## Prompt
The entries that follow are to be duplicated in full, character for character.

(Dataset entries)
"""
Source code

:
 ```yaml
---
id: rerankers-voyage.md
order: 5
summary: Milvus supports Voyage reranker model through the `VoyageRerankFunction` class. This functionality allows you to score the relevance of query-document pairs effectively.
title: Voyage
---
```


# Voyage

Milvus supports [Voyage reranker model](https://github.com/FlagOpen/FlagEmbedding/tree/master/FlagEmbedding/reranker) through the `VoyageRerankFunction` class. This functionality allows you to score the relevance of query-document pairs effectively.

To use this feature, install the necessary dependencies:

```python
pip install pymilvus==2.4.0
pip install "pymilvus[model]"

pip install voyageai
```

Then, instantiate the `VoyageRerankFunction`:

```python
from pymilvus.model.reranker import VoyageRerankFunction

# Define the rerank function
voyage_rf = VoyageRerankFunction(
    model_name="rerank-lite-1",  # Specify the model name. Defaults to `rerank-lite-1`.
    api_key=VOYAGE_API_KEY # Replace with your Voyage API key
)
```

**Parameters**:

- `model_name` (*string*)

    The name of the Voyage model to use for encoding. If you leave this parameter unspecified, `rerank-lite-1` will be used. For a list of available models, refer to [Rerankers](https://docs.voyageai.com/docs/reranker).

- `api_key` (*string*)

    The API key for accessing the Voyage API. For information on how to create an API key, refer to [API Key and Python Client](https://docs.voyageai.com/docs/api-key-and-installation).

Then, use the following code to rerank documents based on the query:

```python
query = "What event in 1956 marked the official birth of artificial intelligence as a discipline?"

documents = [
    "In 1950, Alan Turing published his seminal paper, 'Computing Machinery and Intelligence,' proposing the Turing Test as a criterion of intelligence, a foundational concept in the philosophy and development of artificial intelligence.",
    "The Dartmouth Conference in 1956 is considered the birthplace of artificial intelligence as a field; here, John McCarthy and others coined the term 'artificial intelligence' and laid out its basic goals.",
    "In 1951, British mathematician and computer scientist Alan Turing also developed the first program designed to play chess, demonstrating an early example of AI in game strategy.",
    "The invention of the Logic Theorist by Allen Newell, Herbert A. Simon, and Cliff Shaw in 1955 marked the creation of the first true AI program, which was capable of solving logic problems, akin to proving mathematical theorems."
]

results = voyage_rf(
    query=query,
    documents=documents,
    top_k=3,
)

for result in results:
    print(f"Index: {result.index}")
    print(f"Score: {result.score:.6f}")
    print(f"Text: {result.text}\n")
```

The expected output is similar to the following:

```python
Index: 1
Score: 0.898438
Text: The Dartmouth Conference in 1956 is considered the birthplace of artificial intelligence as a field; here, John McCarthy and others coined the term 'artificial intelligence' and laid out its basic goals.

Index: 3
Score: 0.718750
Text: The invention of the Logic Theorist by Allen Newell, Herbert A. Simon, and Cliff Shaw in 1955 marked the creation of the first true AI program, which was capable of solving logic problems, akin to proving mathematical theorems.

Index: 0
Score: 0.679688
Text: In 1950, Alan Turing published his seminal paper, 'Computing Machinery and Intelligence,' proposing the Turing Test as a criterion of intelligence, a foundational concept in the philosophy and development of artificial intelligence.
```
"""
## Reply to the exercise
Source code

:
 ```yaml
---
id: rerankers-voyage.md
order: 5
summary: Milvus supports Voyage reranker model through the `VoyageRerankFunction` class. This functionality allows you to score the relevance of query-document pairs effectively.
title: Voyage
---
```


# Voyage

Milvus supports [Voyage reranker model](https://github.com/FlagOpen/FlagEmbedding/tree/master/FlagEmbedding/reranker) through the `VoyageRerankFunction` class. This functionality allows you to score the relevance of query-document pairs effectively.

To use this feature, install the necessary dependencies:

```python
pip install pymilvus==2.4.0
pip install "pymilvus[model]"

pip install voyageai
```

Then, instantiate the `VoyageRerankFunction`:

```python
from pymilvus.model.reranker import VoyageRerankFunction

# Define the rerank function
voyage_rf = VoyageRerankFunction(
    model_name="rerank-lite-1",  # Specify the model name. Defaults to `rerank-lite-1`.
    api_key=VOYAGE_API_KEY # Replace with your Voyage API key
)
```

**Parameters**:

- `model_name` (*string*)

    The name of the Voyage model to use for encoding. If you leave this parameter unspecified, `rerank-lite-1` will be used. For a list of available models, refer to [Rerankers](https://docs.voyageai.com/docs/reranker).

- `api_key` (*string*)

    The API key for accessing the Voyage API. For information on how to create an API key, refer to [API Key and Python Client](https://docs.voyageai.com/docs/api-key-and-installation).

Then, use the following code to rerank documents based on the query:

```python
query = "What event in 1956 marked the official birth of artificial intelligence as a discipline?"

documents = [
    "In 1950, Alan Turing published his seminal paper, 'Computing Machinery and Intelligence,' proposing the Turing Test as a criterion of intelligence, a foundational concept in the philosophy and development of artificial intelligence.",
    "The Dartmouth Conference in 1956 is considered the birthplace of artificial intelligence as a field; here, John McCarthy and others coined the term 'artificial intelligence' and laid out its basic goals.",
    "In 1951, British mathematician and computer scientist Alan Turing also developed the first program designed to play chess, demonstrating an early example of AI in game strategy.",
    "The invention of the Logic Theorist by Allen Newell, Herbert A. Simon, and Cliff Shaw in 1955 marked the creation of the first true AI program, which was capable of solving logic problems, akin to proving mathematical theorems."
]

results = voyage_rf(
    query=query,
    documents=documents,
    top_k=3,
)

for result in results:
    print(f"Index: {result.index}")
    print(f"Score: {result.score:.6f}")
    print(f"Text: {result.text}\n")
```

The expected output is similar to the following:

```python
Index: 1
Score: 0.898438
Text: The Dartmouth Conference in 1956 is considered the birthplace of artificial intelligence as a field; here, John McCarthy and others coined the term 'artificial intelligence' and laid out its basic goals.

Index: 3
Score: 0.718750
Text: The invention of the Logic Theorist by Allen Newell, Herbert A. Simon, and Cliff Shaw in 1955 marked the creation of the first true AI program, which was capable of solving logic problems, akin to proving mathematical theorems.

Index: 0
Score: 0.679688
Text: In 1950, Alan Turing published his seminal paper, 'Computing Machinery and Intelligence,' proposing the Turing Test as a criterion of intelligence, a foundational concept in the philosophy and development of artificial intelligence.
```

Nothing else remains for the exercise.